Orangeries and Garden Rooms – How Are They Different To A Conservatory?
All you need to know about how to plan and design the perfect contemporary orangery for your home
When attached to a home an Orangery or Garden Room are similar to conservatories, however are generally of more substantial proportions and construction including full height solid pillars and roofs although roof lanterns are often included within the roof structure to increase the sense of space and light.
An orangery or Garden Room can create an unique feature to your family room and help link the house to the garden. Careful consideration of siting will be required to ensure that the orientation of the garden room won’t make the orangery too cold in winter or too hot in summer. The function of the space is also a key consideration – will it be used as an quiet sanctuary or an entertaining space?
An orangery structure can also be beneficial where there are first floor windows above or where there are restrictions on how tall the planning department would allow.
Garden Rooms can also be detached structures and can have a number of functions including as a guest bedroom suite, an office, play room/ den, a gym or leisure facility among many others.
Planning And Building Regulations For Orangery And Garden Room Extensions To Existing Homes
Depending on whether the garden room is attached or detached can have a big impact on the regulatory aspects.
Planning. For attached (i.e. house extension) orangeries and contemporary garden rooms, to existing homes, it is suggested that in most cases planning authorities will apply their local policies whether that be for single storey rear house extensions or any specific conservatory policy. It may also be possible to create an orangery house extension through permitted development legislation.

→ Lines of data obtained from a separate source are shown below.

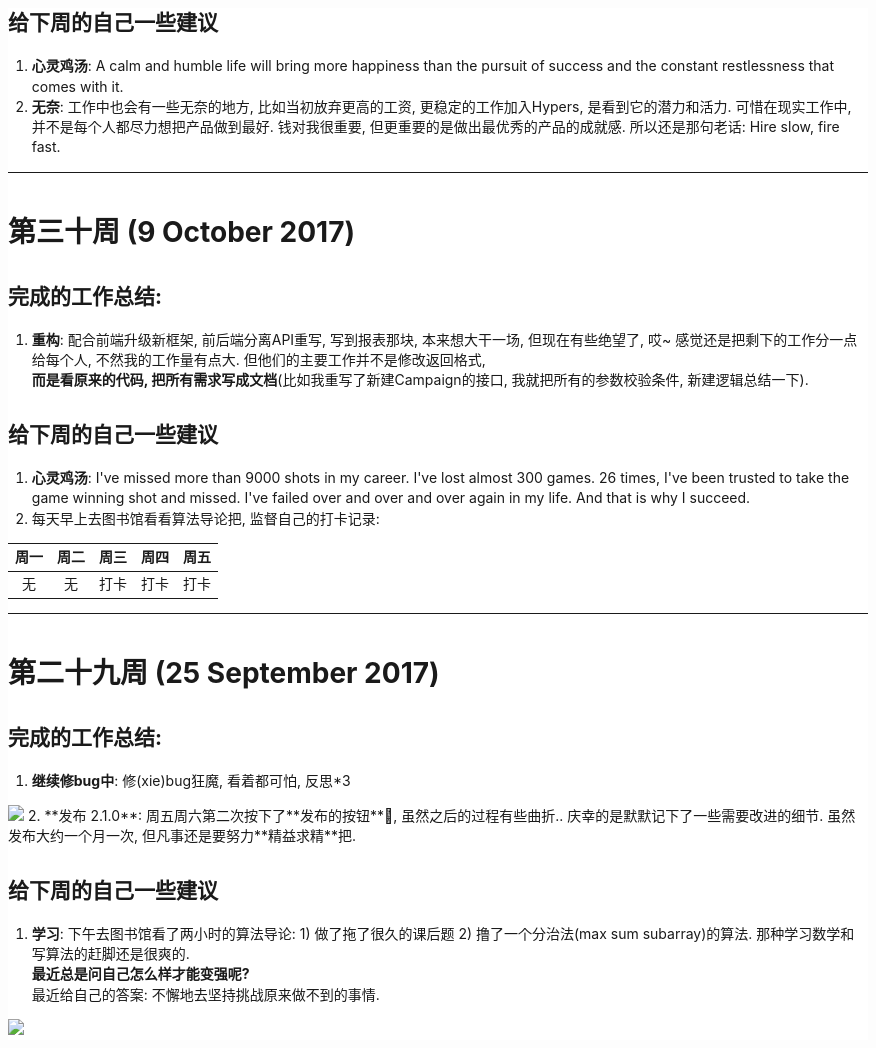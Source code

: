 ## 给下周的自己一些建议
1. **心灵鸡汤**: A calm and humble life will bring more happiness than the pursuit of success and the constant restlessness that comes with it.    
2. **无奈**: 工作中也会有一些无奈的地方, 比如当初放弃更高的工资, 更稳定的工作加入Hypers, 是看到它的潜力和活力. 可惜在现实工作中, 并不是每个人都尽力想把产品做到最好. 钱对我很重要, 但更重要的是做出最优秀的产品的成就感. 所以还是那句老话: Hire slow, fire fast.    


---





# 第三十周 (9 October 2017)

## 完成的工作总结:
1. **重构**: 配合前端升级新框架, 前后端分离API重写, 写到报表那块, 本来想大干一场, 但现在有些绝望了, 哎~        感觉还是把剩下的工作分一点给每个人, 不然我的工作量有点大. 但他们的主要工作并不是修改返回格式,   
**而是看原来的代码, 把所有需求写成文档**(比如我重写了新建Campaign的接口, 我就把所有的参数校验条件, 新建逻辑总结一下).   

## 给下周的自己一些建议
1. **心灵鸡汤**: I've missed more than 9000 shots in my career. I've lost almost 300 games. 26 times, I've been trusted to take the game winning shot and missed. I've failed over and over and over again in my life. And that is why I succeed.   
2. 每天早上去图书馆看看算法导论把, 监督自己的打卡记录:    

| 周一 | 周二 | 周三 | 周四 | 周五 |
| :-: | :-: | :-: | :-: | :-: |
|  无 |   无 | 打卡 | 打卡 | 打卡 |    


---




# 第二十九周 (25 September 2017)

## 完成的工作总结:
1. **继续修bug中**: 修(xie)bug狂魔, 看着都可怕, 反思*3    
<img style="max-height:500px" src="/images/blog/170325_hypers_summary/week29_bug.jpg">
2. **发布 2.1.0**: 周五周六第二次按下了**发布的按钮**🚀, 虽然之后的过程有些曲折..    庆幸的是默默记下了一些需要改进的细节.    
虽然发布大约一个月一次, 但凡事还是要努力**精益求精**把.    

## 给下周的自己一些建议
1. **学习**: 下午去图书馆看了两小时的算法导论:   1) 做了拖了很久的课后题   2) 撸了一个分治法(max sum subarray)的算法.     那种学习数学和写算法的赶脚还是很爽的.    
**最近总是问自己怎么样才能变强呢?**   
最近给自己的答案: 不懈地去坚持挑战原来做不到的事情.   
<img style="max-height:180px" src="/images/blog/170325_hypers_summary/week29_super.jpg">

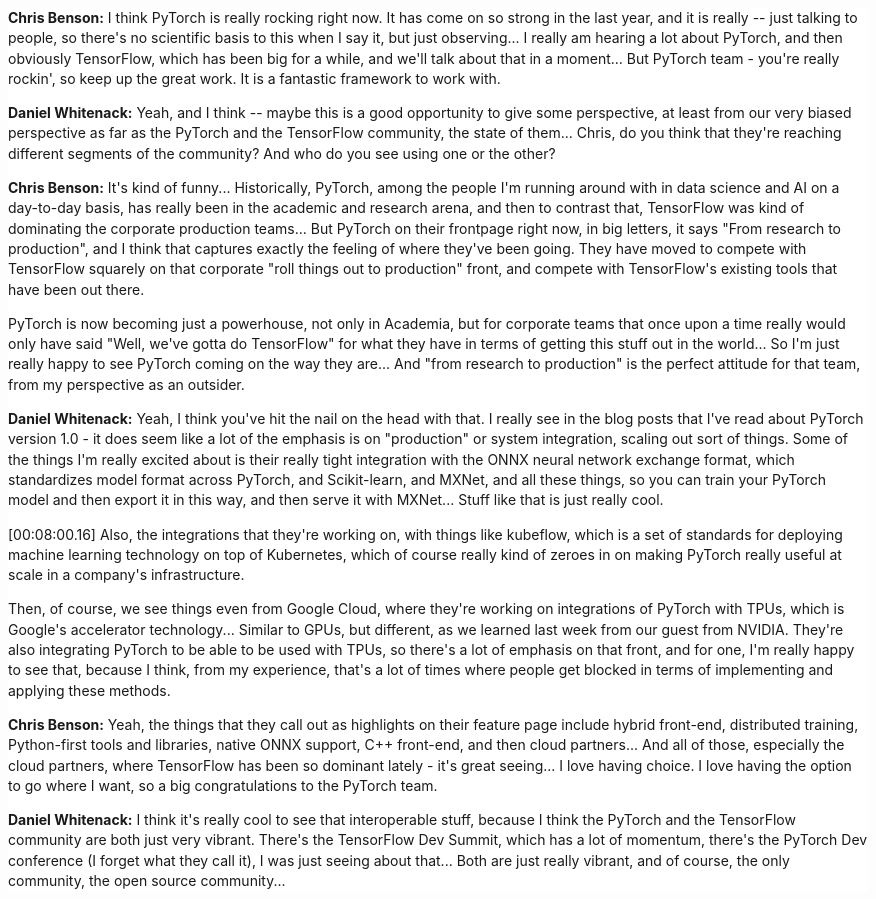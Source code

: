 **Chris Benson:** I think PyTorch is really rocking right now. It has come on so strong in the last year, and it is really -- just talking to people, so there's no scientific basis to this when I say it, but just observing... I really am hearing a lot about PyTorch, and then obviously TensorFlow, which has been big for a while, and we'll talk about that in a moment... But PyTorch team - you're really rockin', so keep up the great work. It is a fantastic framework to work with.

**Daniel Whitenack:** Yeah, and I think -- maybe this is a good opportunity to give some perspective, at least from our very biased perspective as far as the PyTorch and the TensorFlow community, the state of them... Chris, do you think that they're reaching different segments of the community? And who do you see using one or the other?

**Chris Benson:** It's kind of funny... Historically, PyTorch, among the people I'm running around with in data science and AI on a day-to-day basis, has really been in the academic and research arena, and then to contrast that, TensorFlow was kind of dominating the corporate production teams... But PyTorch on their frontpage right now, in big letters, it says "From research to production", and I think that captures exactly the feeling of where they've been going. They have moved to compete with TensorFlow squarely on that corporate "roll things out to production" front, and compete with TensorFlow's existing tools that have been out there.

PyTorch is now becoming just a powerhouse, not only in Academia, but for corporate teams that once upon a time really would only have said "Well, we've gotta do TensorFlow" for what they have in terms of getting this stuff out in the world... So I'm just really happy to see PyTorch coming on the way they are... And "from research to production" is the perfect attitude for that team, from my perspective as an outsider.

**Daniel Whitenack:** Yeah, I think you've hit the nail on the head with that. I really see in the blog posts that I've read about PyTorch version 1.0 - it does seem like a lot of the emphasis is on "production" or system integration, scaling out sort of things. Some of the things I'm really excited about is their really tight integration with the ONNX neural network exchange format, which standardizes model format across PyTorch, and Scikit-learn, and MXNet, and all these things, so you can train your PyTorch model and then export it in this way, and then serve it with MXNet... Stuff like that is just really cool.

\[00:08:00.16\] Also, the integrations that they're working on, with things like kubeflow, which is a set of standards for deploying machine learning technology on top of Kubernetes, which of course really kind of zeroes in on making PyTorch really useful at scale in a company's infrastructure.

Then, of course, we see things even from Google Cloud, where they're working on integrations of PyTorch with TPUs, which is Google's accelerator technology... Similar to GPUs, but different, as we learned last week from our guest from NVIDIA. They're also integrating PyTorch to be able to be used with TPUs, so there's a lot of emphasis on that front, and for one, I'm really happy to see that, because I think, from my experience, that's a lot of times where people get blocked in terms of implementing and applying these methods.

**Chris Benson:** Yeah, the things that they call out as highlights on their feature page include hybrid front-end, distributed training, Python-first tools and libraries, native ONNX support, C++ front-end, and then cloud partners... And all of those, especially the cloud partners, where TensorFlow has been so dominant lately - it's great seeing... I love having choice. I love having the option to go where I want, so a big congratulations to the PyTorch team.

**Daniel Whitenack:** I think it's really cool to see that interoperable stuff, because I think the PyTorch and the TensorFlow community are both just very vibrant. There's the TensorFlow Dev Summit, which has a lot of momentum, there's the PyTorch Dev conference (I forget what they call it), I was just seeing about that... Both are just really vibrant, and of course, the only community, the open source community...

Building Regulations: for attached contemporary orangeries, to existing homes, the building regulations have a limit on the amount of glazing allowable for such an extension and traditional conservatories, due to the amount of glazing would require external (thermally broken etc) doors to separate the main house from the new contemporary garden room extension. Other regulations would control aspects such as the heating system. With careful and design it may be possible to allow the garden room extensions to be separated by normal internal doors or by having no separating doors at all.
Planning: for detached contemporary garden rooms, permitted development would potentially allow substantial structures to be created, however there are restrictions on several factors including external heights, position relative to boundaries as well as the percentage of residential curtilage built on.
Building Regulations: Depending on several factors, including the size of the structure and whether there is any sleeping accommodation, contemporary garden rooms may not require building regulations approval.
Whilst this section specifically deals separate spaces many of the issues relate to the main spaces of a home particularly family rooms, which we have developed a specific article for. Please follow this link for more information.
Hunter Architects & Planners expert involvement with Orangery and Garden Room projects
Flooded with light with excellent proportions and views over your garden adding a garden room could be a fantastic addition or extension to your home.
Contemporary Orangeries and Garden Rooms, whether attached to or detached from your home, can have a range of styles with limited structure, contemporary or traditional details and materials including oak frame.
Hunter Architects have been involved with numerous orangeries and garden rooms whether these have been added as part of a wider programme of extensions and remodelling of existing homes or within bespoke contemporary new build homes.
The examples on this page, as well as within our project gallery show a wide range of solutions.
Whilst not a traditional garden room our contemporary glass extension in Mottram St. Andrew provides a useful example.
The following case studies illustrate two very different scenarios:
This project sought to replace an existing conservatory which, like many, had little use due to it being too hot in the summer and too cold in the winter. This conservatory effectively cut the house off from the garden. As part of the redevelopment of the property a new contemporary garden room structure was added, which was integral to the main family room. The rear garden wrapped around the property and substantial corner doors were added to maximise panoramic views. The garden room was designed so that there were no structural elements to the corner to ensure no break within the views when the doors were open.
Contemporary Garden Room with stunning views over open farmland. Originally conceived as a detached structure and then later, via a glazed link, as an extension to the main house as part of a wider remodelling project a contemporary garden room sits adjacent to a more traditional Victorian dwelling. Large corner doors and windows provide access and links to the garden and terrace. An overhanging roof provides shelter to allow the space to be used throughout the year.
Please note that the above comments are given as a simplistic over view of orangeries and garden rooms and should not be treated as specific advice.